A forma mais objetiva de BOM, ou BOMB (!!!) se baseia em transformar esse atual OPEX (ofertas para missões) em CAPEX (investimentos em missões). Dentro desse conceito, a que eu acho mais atraente e que pode dar os melhores resultados é a acumulação de capital no sentido de gerar  Fundos ou Entidades de Investimento legítimos, cujo objetivo é o lucro, mas cuja estrutura operacional crie oportunidade para que cristãos “raiz” se disponham a trabalhar como executivos em locais normalmente complexos, de forma legítima, mas com olho e tempo para a propagação do Reino, nesses locais.

Não advogo de nenhuma forma que levemos equipes inteiras para essas empresas e atividades. Ao contrário, a contratação de pessoal de base local é fundamental. Ajuda a criação de emprego no país destino, reforça a economia local, recolhe tributos de forma legal e correta, e, no fim das contas, permite que interajamos com os cidadãos locais, levando-os, sem colonialismo, mas com amor profundo, ao conhecimento de Cristo.

Esses fundos funcionariam mais ou menos assim[5]:

Transformar as “doações” em capitalizações para Fundos de Investimento (Private Equities, entre outras plataformas) com todas as salvaguardas, garantias e governanças das leis dos melhores países e jurisdições para tal.

  • Estabelecer para o Fundo: a)As regras de investimento As regras de assunção de riscos e retornos; b)As regras de reembolso e reinvestimento; c) As regras de segregação de retorno ao Fundo e à transformação de CAPEX (retorno) em OPEX (novos bi vocacionados e líderes de campo); d)Um Board com visão alinhada com BAM e com o Reino.

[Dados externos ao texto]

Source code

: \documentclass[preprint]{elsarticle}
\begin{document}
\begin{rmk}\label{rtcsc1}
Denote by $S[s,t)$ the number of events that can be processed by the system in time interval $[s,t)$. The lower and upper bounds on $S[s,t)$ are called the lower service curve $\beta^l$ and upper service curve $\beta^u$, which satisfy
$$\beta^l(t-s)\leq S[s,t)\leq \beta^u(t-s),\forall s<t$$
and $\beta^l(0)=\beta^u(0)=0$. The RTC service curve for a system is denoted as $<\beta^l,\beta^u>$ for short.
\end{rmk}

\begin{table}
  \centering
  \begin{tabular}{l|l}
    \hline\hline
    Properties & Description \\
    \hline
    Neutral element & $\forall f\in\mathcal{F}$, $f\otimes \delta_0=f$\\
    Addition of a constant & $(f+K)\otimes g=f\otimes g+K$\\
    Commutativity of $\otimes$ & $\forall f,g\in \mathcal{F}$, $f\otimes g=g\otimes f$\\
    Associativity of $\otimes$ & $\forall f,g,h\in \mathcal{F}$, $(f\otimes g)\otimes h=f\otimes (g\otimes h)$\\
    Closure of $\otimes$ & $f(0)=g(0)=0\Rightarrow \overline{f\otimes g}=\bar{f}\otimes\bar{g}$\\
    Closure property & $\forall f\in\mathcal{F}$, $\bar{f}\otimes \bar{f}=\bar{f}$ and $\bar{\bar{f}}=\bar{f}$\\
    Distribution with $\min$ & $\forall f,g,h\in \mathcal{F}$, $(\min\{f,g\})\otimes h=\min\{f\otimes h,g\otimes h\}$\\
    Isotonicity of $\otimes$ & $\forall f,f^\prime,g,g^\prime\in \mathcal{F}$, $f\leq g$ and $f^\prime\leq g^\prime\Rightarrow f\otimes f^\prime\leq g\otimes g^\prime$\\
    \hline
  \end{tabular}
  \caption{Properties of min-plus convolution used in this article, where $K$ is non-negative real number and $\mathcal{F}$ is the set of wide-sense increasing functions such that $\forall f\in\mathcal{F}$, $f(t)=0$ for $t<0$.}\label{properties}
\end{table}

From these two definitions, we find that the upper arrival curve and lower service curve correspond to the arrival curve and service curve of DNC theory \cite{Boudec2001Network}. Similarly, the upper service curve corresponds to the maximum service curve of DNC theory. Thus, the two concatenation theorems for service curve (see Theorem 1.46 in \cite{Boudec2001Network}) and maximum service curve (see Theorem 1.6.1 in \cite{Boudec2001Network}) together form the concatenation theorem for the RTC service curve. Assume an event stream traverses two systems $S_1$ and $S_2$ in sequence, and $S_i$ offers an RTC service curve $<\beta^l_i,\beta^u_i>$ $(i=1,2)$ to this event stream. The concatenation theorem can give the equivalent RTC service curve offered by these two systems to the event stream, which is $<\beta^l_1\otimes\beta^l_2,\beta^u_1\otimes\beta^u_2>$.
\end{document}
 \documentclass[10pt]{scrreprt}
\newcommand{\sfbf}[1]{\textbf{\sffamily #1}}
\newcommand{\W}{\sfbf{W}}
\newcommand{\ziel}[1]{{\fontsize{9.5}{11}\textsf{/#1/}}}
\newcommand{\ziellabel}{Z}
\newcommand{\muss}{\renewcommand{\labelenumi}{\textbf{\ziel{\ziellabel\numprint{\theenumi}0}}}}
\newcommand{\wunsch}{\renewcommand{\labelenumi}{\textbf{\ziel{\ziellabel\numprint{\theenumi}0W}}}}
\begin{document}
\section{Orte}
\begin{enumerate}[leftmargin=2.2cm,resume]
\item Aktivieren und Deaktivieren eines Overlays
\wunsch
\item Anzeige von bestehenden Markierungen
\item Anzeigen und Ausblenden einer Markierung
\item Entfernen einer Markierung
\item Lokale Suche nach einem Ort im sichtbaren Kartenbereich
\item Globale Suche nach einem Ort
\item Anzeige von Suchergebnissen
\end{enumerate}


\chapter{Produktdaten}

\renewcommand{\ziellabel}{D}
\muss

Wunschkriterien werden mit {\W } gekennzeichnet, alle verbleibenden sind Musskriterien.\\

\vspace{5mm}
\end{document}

Desta forma, bons investimentos vão gerar bons retornos, que terão três virtudes:

  • Tornar o movimento autossustentável
  • Tornar o movimento menos vulnerável a governos e políticas religiosas de países.
  • Dar ao movimento condições de crescimento mais acelerado do que a mera arrecadação de doações, ofertas e compromissos.
  • Tornar a vida dos bi vocacionados, na ponta extrema do movimento, mais estável.

Política de Emprego e Liderança

Empresas BOMB, ao serem comandadas e coordenadas por uma liderança BAM, teriam necessariamente, como já disse, que empregar localmente o máximo de pessoas, mas manter a liderança ligada e alinhada diretamente ao Fundo, a BAM e aos princípios BOMB.

Isso implica e que, em algum momento, empregados locais convertidos e comprovadamente capazes, passarão a ocupar cargos de liderança, alinhados com os princípios do movimento. Obviamente que lideranças cristãs locais e capazes podem ser recrutadas de imediato, o que normalmente não parece ser tão fácil.

Em qualquer circunstância, é ser “sal e luz” que vai ganhar o jogo, e não fazer proselitismo ou impor um modo de pensar.

São apenas reflexões não teóricas, baseadas em conceitos mais “heróicos” do que acadêmicos, mas podem servir de reflexão aos pensadores do Movimento como um todo.

“Não por força, nem por violência, mas pelo meu Espírito, diz o Senhor”


[1] Operational expenses, em inglês, ou “Despesas Operacionais”.

[2] “Capital Expenditures”, em inglês, ou Gastos de Capital.

[3] Aqui, o puxão de orelhas de João Mordomo me ajudou no avanço para o conceito que apresentarei a seguir.

[4] Extraído do manifesto de BAM, traduzido por mim.

[5] O Fundo IBEX, que eu mesmo invisto, trabalha quase exatamente neste modelo.